Started: 2015-03-10 21:15:00

Submitted: 2015-03-10 21:47:16

Visibility: World-readable

In which the intrepid narrator does not yet have a baby

On Friday afternoon, Kiesa started to feel a little ... different. She was 37 weeks pregnant, so while she could have a few more weeks to go, Version 2.1 is more-or-less full-term and fully-baked and could arrive at any moment. She didn't want to cook, so she sent me to pick up takeout at our local Indian/Nepali restaurant. By the time I got home with supper, she was feeling semi-regular contractions, though they still didn't feel sufficiently different to be proper labor contractions. After supper, she took a shower to relax and I carried her go bags down from our room to the family room, next to the door to the garage.
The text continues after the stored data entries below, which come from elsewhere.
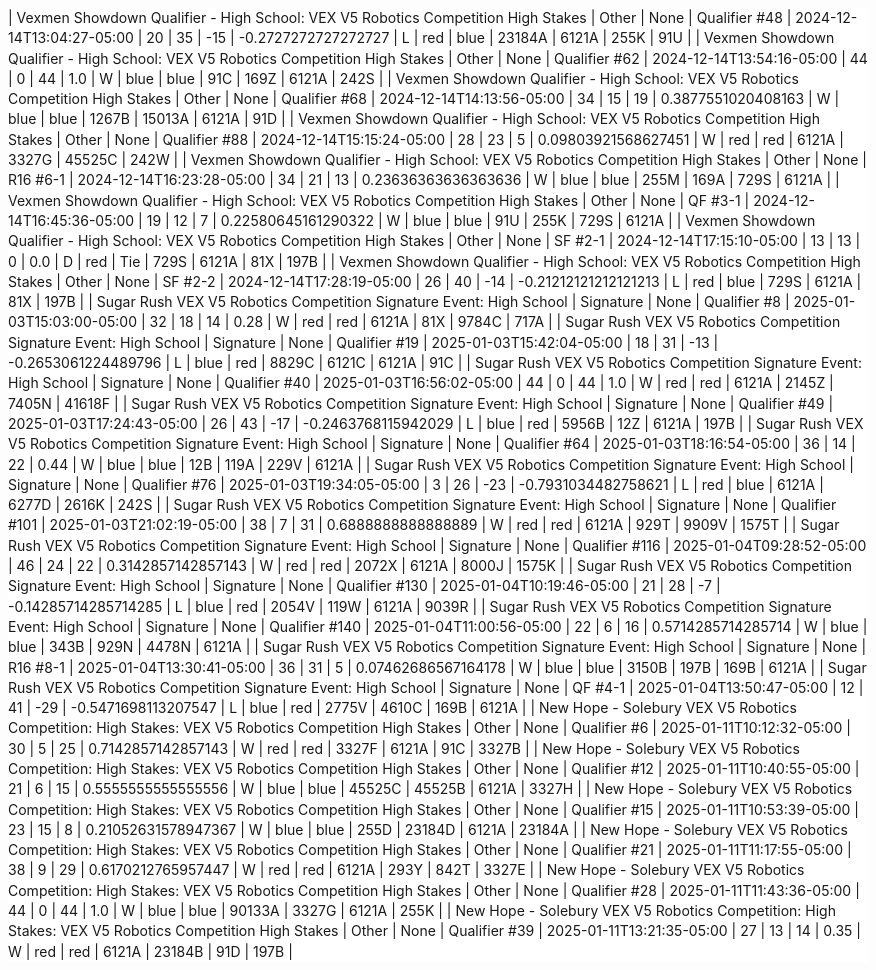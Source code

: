 | Vexmen Showdown Qualifier - High School: VEX V5 Robotics Competition High Stakes | Other | None | Qualifier #48 | 2024-12-14T13:04:27-05:00 | 20 | 35 | -15 | -0.2727272727272727 | L | red | blue | 23184A | 6121A | 255K | 91U |
| Vexmen Showdown Qualifier - High School: VEX V5 Robotics Competition High Stakes | Other | None | Qualifier #62 | 2024-12-14T13:54:16-05:00 | 44 | 0 | 44 | 1.0 | W | blue | blue | 91C | 169Z | 6121A | 242S |
| Vexmen Showdown Qualifier - High School: VEX V5 Robotics Competition High Stakes | Other | None | Qualifier #68 | 2024-12-14T14:13:56-05:00 | 34 | 15 | 19 | 0.3877551020408163 | W | blue | blue | 1267B | 15013A | 6121A | 91D |
| Vexmen Showdown Qualifier - High School: VEX V5 Robotics Competition High Stakes | Other | None | Qualifier #88 | 2024-12-14T15:15:24-05:00 | 28 | 23 | 5 | 0.09803921568627451 | W | red | red | 6121A | 3327G | 45525C | 242W |
| Vexmen Showdown Qualifier - High School: VEX V5 Robotics Competition High Stakes | Other | None | R16 #6-1 | 2024-12-14T16:23:28-05:00 | 34 | 21 | 13 | 0.23636363636363636 | W | blue | blue | 255M | 169A | 729S | 6121A |
| Vexmen Showdown Qualifier - High School: VEX V5 Robotics Competition High Stakes | Other | None | QF #3-1 | 2024-12-14T16:45:36-05:00 | 19 | 12 | 7 | 0.22580645161290322 | W | blue | blue | 91U | 255K | 729S | 6121A |
| Vexmen Showdown Qualifier - High School: VEX V5 Robotics Competition High Stakes | Other | None | SF #2-1 | 2024-12-14T17:15:10-05:00 | 13 | 13 | 0 | 0.0 | D | red | Tie | 729S | 6121A | 81X | 197B |
| Vexmen Showdown Qualifier - High School: VEX V5 Robotics Competition High Stakes | Other | None | SF #2-2 | 2024-12-14T17:28:19-05:00 | 26 | 40 | -14 | -0.21212121212121213 | L | red | blue | 729S | 6121A | 81X | 197B |
| Sugar Rush VEX V5 Robotics Competition Signature Event: High School | Signature | None | Qualifier #8 | 2025-01-03T15:03:00-05:00 | 32 | 18 | 14 | 0.28 | W | red | red | 6121A | 81X | 9784C | 717A |
| Sugar Rush VEX V5 Robotics Competition Signature Event: High School | Signature | None | Qualifier #19 | 2025-01-03T15:42:04-05:00 | 18 | 31 | -13 | -0.2653061224489796 | L | blue | red | 8829C | 6121C | 6121A | 91C |
| Sugar Rush VEX V5 Robotics Competition Signature Event: High School | Signature | None | Qualifier #40 | 2025-01-03T16:56:02-05:00 | 44 | 0 | 44 | 1.0 | W | red | red | 6121A | 2145Z | 7405N | 41618F |
| Sugar Rush VEX V5 Robotics Competition Signature Event: High School | Signature | None | Qualifier #49 | 2025-01-03T17:24:43-05:00 | 26 | 43 | -17 | -0.2463768115942029 | L | blue | red | 5956B | 12Z | 6121A | 197B |
| Sugar Rush VEX V5 Robotics Competition Signature Event: High School | Signature | None | Qualifier #64 | 2025-01-03T18:16:54-05:00 | 36 | 14 | 22 | 0.44 | W | blue | blue | 12B | 119A | 229V | 6121A |
| Sugar Rush VEX V5 Robotics Competition Signature Event: High School | Signature | None | Qualifier #76 | 2025-01-03T19:34:05-05:00 | 3 | 26 | -23 | -0.7931034482758621 | L | red | blue | 6121A | 6277D | 2616K | 242S |
| Sugar Rush VEX V5 Robotics Competition Signature Event: High School | Signature | None | Qualifier #101 | 2025-01-03T21:02:19-05:00 | 38 | 7 | 31 | 0.6888888888888889 | W | red | red | 6121A | 929T | 9909V | 1575T |
| Sugar Rush VEX V5 Robotics Competition Signature Event: High School | Signature | None | Qualifier #116 | 2025-01-04T09:28:52-05:00 | 46 | 24 | 22 | 0.3142857142857143 | W | red | red | 2072X | 6121A | 8000J | 1575K |
| Sugar Rush VEX V5 Robotics Competition Signature Event: High School | Signature | None | Qualifier #130 | 2025-01-04T10:19:46-05:00 | 21 | 28 | -7 | -0.14285714285714285 | L | blue | red | 2054V | 119W | 6121A | 9039R |
| Sugar Rush VEX V5 Robotics Competition Signature Event: High School | Signature | None | Qualifier #140 | 2025-01-04T11:00:56-05:00 | 22 | 6 | 16 | 0.5714285714285714 | W | blue | blue | 343B | 929N | 4478N | 6121A |
| Sugar Rush VEX V5 Robotics Competition Signature Event: High School | Signature | None | R16 #8-1 | 2025-01-04T13:30:41-05:00 | 36 | 31 | 5 | 0.07462686567164178 | W | blue | blue | 3150B | 197B | 169B | 6121A |
| Sugar Rush VEX V5 Robotics Competition Signature Event: High School | Signature | None | QF #4-1 | 2025-01-04T13:50:47-05:00 | 12 | 41 | -29 | -0.5471698113207547 | L | blue | red | 2775V | 4610C | 169B | 6121A |
| New Hope - Solebury VEX V5 Robotics Competition: High Stakes: VEX V5 Robotics Competition High Stakes | Other | None | Qualifier #6 | 2025-01-11T10:12:32-05:00 | 30 | 5 | 25 | 0.7142857142857143 | W | red | red | 3327F | 6121A | 91C | 3327B |
| New Hope - Solebury VEX V5 Robotics Competition: High Stakes: VEX V5 Robotics Competition High Stakes | Other | None | Qualifier #12 | 2025-01-11T10:40:55-05:00 | 21 | 6 | 15 | 0.5555555555555556 | W | blue | blue | 45525C | 45525B | 6121A | 3327H |
| New Hope - Solebury VEX V5 Robotics Competition: High Stakes: VEX V5 Robotics Competition High Stakes | Other | None | Qualifier #15 | 2025-01-11T10:53:39-05:00 | 23 | 15 | 8 | 0.21052631578947367 | W | blue | blue | 255D | 23184D | 6121A | 23184A |
| New Hope - Solebury VEX V5 Robotics Competition: High Stakes: VEX V5 Robotics Competition High Stakes | Other | None | Qualifier #21 | 2025-01-11T11:17:55-05:00 | 38 | 9 | 29 | 0.6170212765957447 | W | red | red | 6121A | 293Y | 842T | 3327E |
| New Hope - Solebury VEX V5 Robotics Competition: High Stakes: VEX V5 Robotics Competition High Stakes | Other | None | Qualifier #28 | 2025-01-11T11:43:36-05:00 | 44 | 0 | 44 | 1.0 | W | blue | blue | 90133A | 3327G | 6121A | 255K |
| New Hope - Solebury VEX V5 Robotics Competition: High Stakes: VEX V5 Robotics Competition High Stakes | Other | None | Qualifier #39 | 2025-01-11T13:21:35-05:00 | 27 | 13 | 14 | 0.35 | W | red | red | 6121A | 23184B | 91D | 197B |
On my way down the stairs I slipped on the hard wood on the top stair. Imbalanced from the suitcases I was carrying, and feeling a bit hasty, my feet went out from under me and banged I the back of my head on the top stair, ending up sprawled across the five stairs leading down to the lower level. (I also bruised my tailbone in the process.)

Kiesa heard the crash and called out to see if Calvin was ok, but didn't hear me report that I was the one who had fallen down the stairs. I put the bags where I'd intended to put them next to the door, carefully checked the tender lump on the back of my head for bleeding, then rummaged around the freezers until I found an ice pack. I sat on the couch, pressed the ice pack onto the lump on the back of my head. Kiesa sat next to me, and I helped time her contractions. As long as Version 2.1 wasn't pushing out at the exact place I was trying to push in, I could tell whether her uterus was contracting at any given moment. Kiesa could observe the beginning of her contractions because they gave her more room to breathe (and I could tell the differences in her breathing patterns), but she had a hard time telling when the contractions ended. I timed her contractions as roughly five minutes apart, lasting about a minute each.

Since it looked like something was happening, I took Calvin over to my mothers' apartment for the night in case we needed to make a late-night trip to the hospital. When I got back home it was after 21:00. I tried to figure out what Kiesa was feeling, but mostly I tried to trust her to know what was happening. I resurrected the Baby Alert Threat System from Calvin's birth and elevated the treat condition to Ernie: we were at heightened alert but not yet ready to run to the hospital.

We eventually got bored and went to bed, on the theory that we'd rather have more sleep rather than less if baby did decide to be born. (Kiesa is spending most of the night propped up in the recliner, where Version 2.1 has less leverage on her lungs.) We awoke as normal on Saturday morning and I had no choice but to lower the threat condition to Bert, though the overnight experience scuttled my plans to go skiing that day. (I was fairly confident I could leave the mountain at a moment's notice by cell phone and be home in two hours, should conditions merit.)

We had a leisurely breakfast and went walking around Sawhill Ponds, the gravel pits-turned-open-space in the Boulder Creek floodplain just south of Gunbarrel. The walk failed to induce labor, so we dropped by the Erie library, then returned to Boulder to eat lunch and buy ski poles (the last piece of ski gear I needed to acquire to complete my collection, which I probably should talk about at some point). We picked up Calvin at my mother's apartment at supper, then headed home, still without a baby.

Kiesa's account of our adventure is Pregnancy Update and False Labor.

At the OB visit on Monday, we learned that Kiesa has dilated another centimeter to five centimeters, and has probably effaced a bit more, to 70%. These stats suggest the baby is probably going to come sooner rather than later, but it's anyone's guess when. I want very badly to do a 538-style prediction, with detailed probability breakdowns on Kiesa's chances for going into labor at any given hour on any given day, but even if I had the data I'd still have to make judgement calls like whether to go on my employer's annual ski trip on Friday. So we settle back into waiting anxiously for the next chapter, even as we run out of things to do to occupy us waiting for baby to arrive.